International pumping is harder. The flight is longer and it’s just hard to find places. I’ve flown through lots of European airports (London, Munich, rome) and it was hard to find open lactation rooms. They were all locked and there was no one to ask. At least in the US bathrooms are plentiful if need be. I dumped all milk on international trips. The logistics were too hard and I pumped in unsanitary places.
Anonymous
Paragraphs please! And edit.

Anonymous
I personally would not do it. I went on a one night trip a two hour flight away when my son was 6 or 7 months old and it was logistically difficult (pumping), but also my heart broke being away from him. Only you will know what seems right to you. I know a lot of people who would be completely fine with it, but the international trip especially would really give me pause.
Anonymous
Destination bachelorette party?
Now I’ve heard everything.
Anonymous
I’m surprised that people still act so appalled at the concept of a destination bachelorette party. Do all of your close friends live locally? My friends are spread out all over - on both coasts and some in cities in the middle of the country. I think that’s pretty common these days. Almost all of the bachelorette parties I’ve attended have been destination parties - not because the brides are high maintenance but because getting the bridal party together necessarily requires some people to fly so why not go somewhere fun?
Anonymous
Anonymous wrote:An international bachelorette party? Oh hell no. What is wrong with people?

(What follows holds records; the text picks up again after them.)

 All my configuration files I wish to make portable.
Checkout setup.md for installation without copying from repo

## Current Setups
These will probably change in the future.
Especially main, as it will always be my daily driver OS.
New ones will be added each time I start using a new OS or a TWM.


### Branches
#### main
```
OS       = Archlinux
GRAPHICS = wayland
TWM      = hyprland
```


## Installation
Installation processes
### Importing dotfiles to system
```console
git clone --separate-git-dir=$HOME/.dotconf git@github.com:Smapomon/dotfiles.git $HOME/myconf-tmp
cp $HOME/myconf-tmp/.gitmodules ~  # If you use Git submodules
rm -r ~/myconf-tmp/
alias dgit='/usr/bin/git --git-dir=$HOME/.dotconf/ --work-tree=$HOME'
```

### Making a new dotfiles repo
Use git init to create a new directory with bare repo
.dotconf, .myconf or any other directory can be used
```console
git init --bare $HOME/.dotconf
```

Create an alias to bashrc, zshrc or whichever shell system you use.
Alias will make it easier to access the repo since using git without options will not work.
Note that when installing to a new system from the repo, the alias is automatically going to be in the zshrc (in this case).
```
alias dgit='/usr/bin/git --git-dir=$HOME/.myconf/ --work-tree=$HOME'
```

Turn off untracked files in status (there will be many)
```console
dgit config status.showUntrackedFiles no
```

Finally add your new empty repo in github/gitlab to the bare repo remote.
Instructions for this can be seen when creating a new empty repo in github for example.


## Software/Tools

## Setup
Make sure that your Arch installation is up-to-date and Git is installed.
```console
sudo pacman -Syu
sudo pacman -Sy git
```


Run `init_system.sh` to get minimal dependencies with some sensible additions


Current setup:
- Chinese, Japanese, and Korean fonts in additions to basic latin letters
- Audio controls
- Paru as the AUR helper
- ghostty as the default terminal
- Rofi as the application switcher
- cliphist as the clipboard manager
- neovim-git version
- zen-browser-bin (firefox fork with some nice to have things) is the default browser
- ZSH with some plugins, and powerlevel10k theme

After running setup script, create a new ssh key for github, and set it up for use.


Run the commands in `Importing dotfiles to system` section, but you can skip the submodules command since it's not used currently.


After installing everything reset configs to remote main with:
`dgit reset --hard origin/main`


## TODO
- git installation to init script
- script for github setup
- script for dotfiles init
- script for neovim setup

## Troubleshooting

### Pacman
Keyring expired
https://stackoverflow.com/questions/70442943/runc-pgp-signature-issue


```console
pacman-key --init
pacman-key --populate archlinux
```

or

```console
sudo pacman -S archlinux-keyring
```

You are well within your bounds to bow out of one or both of these events.


+1
Anonymous
Anonymous wrote:I’m surprised that people still act so appalled at the concept of a destination bachelorette party. Do all of your close friends live locally? My friends are spread out all over - on both coasts and some in cities in the middle of the country. I think that’s pretty common these days. Almost all of the bachelorette parties I’ve attended have been destination parties - not because the brides are high maintenance but because getting the bridal party together necessarily requires some people to fly so why not go somewhere fun?


Because it costs a lot of money and time.

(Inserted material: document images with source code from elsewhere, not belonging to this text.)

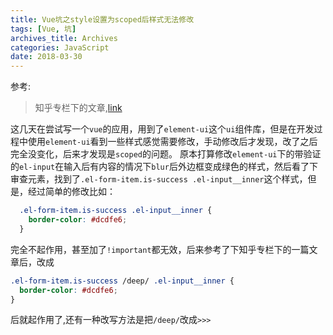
```yaml
---
title: Vue坑之style设置为scoped后样式无法修改
tags: [Vue, 坑]
archives_title: Archives
categories: JavaScript
date: 2018-03-30
---
```

参考: 
> 知乎专栏下的文章,[link](https://zhuanlan.zhihu.com/p/29266022)

这几天在尝试写一个`vue`的应用，用到了`element-ui`这个`ui`组件库，但是在开发过程中使用`element-ui`看到一些样式感觉需要修改，手动修改后才发现，改了之后完全没变化，后来才发现是`scoped`的问题。
原本打算修改`element-ui`下的带验证的`el-input`在输入后有内容的情况下`blur`后外边框变成绿色的样式，然后看了下审查元素，找到了`.el-form-item.is-success .el-input__inner`这个样式，但是，经过简单的修改比如：
``` css
  .el-form-item.is-success .el-input__inner {
    border-color: #dcdfe6;
  }
```
完全不起作用，甚至加了`!important`都无效，后来参考了下知乎专栏下的一篇文章后，改成
``` css
.el-form-item.is-success /deep/ .el-input__inner {
  border-color: #dcdfe6;
}
```
后就起作用了,还有一种改写方法是把`/deep/`改成`>>>`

Why are bachelorette parties such a thing?
Anonymous
Good bonding for Dad and baby. Go and have fun.
Anonymous
Leave your DH out of the equation. He can handle one baby over the weekend.

Go if YOU want to go. I do not do destination bachelorette parties and didn’t do them when I was single. I set a wedding budget for being a bridesmaid, and destination parties don’t fit in them. Go, or don’t go, but don’t feel guilty for whatever choice you make.
Anonymous
Are you rich or something? This seems so pointless to me. Sure you could make it work but why would you? Id skip both and save that money for actual fun.
Anonymous
Go to both if you want to. Baby will be fine and DH should have no problem - in fact, could be a great experience for them to bond. My baby is six months and I’ve been away on four trips already. All have been great!

If you don’t want to go, that’s fine too but by 8 months, baby is not a great excuse.